La Motivazione della Corte
La Corte ha dichiarato inammissibile il primo motivo, richiamando il consolidato principio secondo cui, in caso di impugnazione dell’atto impositivo, l’onere di provare la tempestività del ricorso si estende alla prova del fatto generativo della sospensione dei termini (Cass. n. 4247/2013). Il contribuente che eccepisce la sospensione ex art. 6, comma 3, d.lgs. n. 218/1997 deve specificare non solo di aver presentato l’istanza di adesione, ma anche in quale grado del processo e con quale atto processuale la documentazione attestante l’avvio del procedimento sia stata depositata. Nel caso di specie, il ricorrente non ha indicato dove il giudice di legittimità dovesse rinvenire tale documentazione, né ha chiarito se la stessa fosse stata prodotta in primo o in secondo grado.
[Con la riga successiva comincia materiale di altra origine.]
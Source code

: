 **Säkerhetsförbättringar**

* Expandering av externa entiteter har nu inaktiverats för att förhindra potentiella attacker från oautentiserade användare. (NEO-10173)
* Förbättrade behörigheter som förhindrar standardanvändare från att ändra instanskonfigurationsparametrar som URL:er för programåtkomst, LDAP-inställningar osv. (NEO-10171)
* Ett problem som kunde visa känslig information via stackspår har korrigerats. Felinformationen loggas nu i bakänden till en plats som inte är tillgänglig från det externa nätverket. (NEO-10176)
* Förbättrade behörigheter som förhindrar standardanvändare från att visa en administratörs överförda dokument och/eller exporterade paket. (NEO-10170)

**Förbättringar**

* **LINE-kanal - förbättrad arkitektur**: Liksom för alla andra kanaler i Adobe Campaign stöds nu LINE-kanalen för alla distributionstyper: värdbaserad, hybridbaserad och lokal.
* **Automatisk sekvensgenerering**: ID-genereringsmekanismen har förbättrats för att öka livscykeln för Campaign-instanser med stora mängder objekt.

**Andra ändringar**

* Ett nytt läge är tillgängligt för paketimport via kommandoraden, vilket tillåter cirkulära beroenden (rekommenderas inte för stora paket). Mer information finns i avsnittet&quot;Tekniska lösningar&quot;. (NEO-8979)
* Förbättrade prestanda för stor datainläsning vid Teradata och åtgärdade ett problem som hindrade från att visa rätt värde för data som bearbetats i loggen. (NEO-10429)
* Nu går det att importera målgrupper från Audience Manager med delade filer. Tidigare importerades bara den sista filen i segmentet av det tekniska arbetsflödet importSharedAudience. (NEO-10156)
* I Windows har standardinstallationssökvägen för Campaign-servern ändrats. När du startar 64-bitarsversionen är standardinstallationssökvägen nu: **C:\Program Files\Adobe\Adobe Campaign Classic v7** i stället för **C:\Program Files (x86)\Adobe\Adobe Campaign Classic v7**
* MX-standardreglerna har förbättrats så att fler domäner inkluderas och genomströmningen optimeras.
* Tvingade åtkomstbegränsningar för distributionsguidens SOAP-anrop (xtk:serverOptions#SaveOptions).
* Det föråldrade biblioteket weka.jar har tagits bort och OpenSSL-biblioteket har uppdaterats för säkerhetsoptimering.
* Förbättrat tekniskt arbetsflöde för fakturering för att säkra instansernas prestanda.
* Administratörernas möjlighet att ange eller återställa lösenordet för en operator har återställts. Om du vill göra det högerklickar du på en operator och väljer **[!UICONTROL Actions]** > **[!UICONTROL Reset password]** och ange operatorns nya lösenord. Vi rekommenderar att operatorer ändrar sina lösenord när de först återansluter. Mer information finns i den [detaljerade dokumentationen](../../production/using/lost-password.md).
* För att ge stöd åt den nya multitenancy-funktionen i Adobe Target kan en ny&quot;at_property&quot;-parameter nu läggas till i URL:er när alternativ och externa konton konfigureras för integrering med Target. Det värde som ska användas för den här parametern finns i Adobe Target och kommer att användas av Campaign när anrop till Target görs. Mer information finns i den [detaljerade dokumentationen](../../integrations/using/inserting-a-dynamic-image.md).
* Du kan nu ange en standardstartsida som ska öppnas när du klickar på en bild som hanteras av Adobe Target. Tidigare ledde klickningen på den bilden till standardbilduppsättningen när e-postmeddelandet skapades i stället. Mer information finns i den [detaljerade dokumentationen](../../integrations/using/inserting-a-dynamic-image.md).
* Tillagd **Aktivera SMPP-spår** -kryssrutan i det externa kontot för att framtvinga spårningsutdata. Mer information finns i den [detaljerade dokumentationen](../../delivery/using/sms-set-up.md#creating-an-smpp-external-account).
La Corte ha altresì osservato che, anche ove la documentazione fosse stata regolarmente prodotta nel giudizio di merito, l’asserita omissione della CTR – che ha dichiarato la tardività “in assenza di accertamento con adesione” – si tradurrebbe in un errore percettivo (svista sulla documentazione depositata), rimediabile esclusivamente con il ricorso per revocazione ai sensi dell’art. 395, n. 4, c.p.c., e non con il ricorso per cassazione ex art. 360 c.p.c., che non è lo strumento per correggere meri errori di fatto del giudice di merito.
Il secondo motivo è stato ritenuto infondato, in quanto il principio di cui all’art. 101, comma 2, c.p.c. (che impone al giudice, prima di rilevare d’ufficio una questione, di assegnare alle parti un termine per memorie) è stato introdotto dalla l. n. 69/2009 e non si applica ai giudizi instaurati anteriormente alla sua entrata in vigore. Nel caso di specie, il giudizio di primo grado era stato instaurato nel febbraio 2007, con conseguente inapplicabilità della disposizione. L’inammissibilità del primo motivo e l’infondatezza del secondo hanno reso inammissibili, per difetto di interesse, i motivi afferenti al merito e alle spese, non essendo stata superata la preclusione derivante dalla declaratoria di inammissibilità del ricorso introduttivo.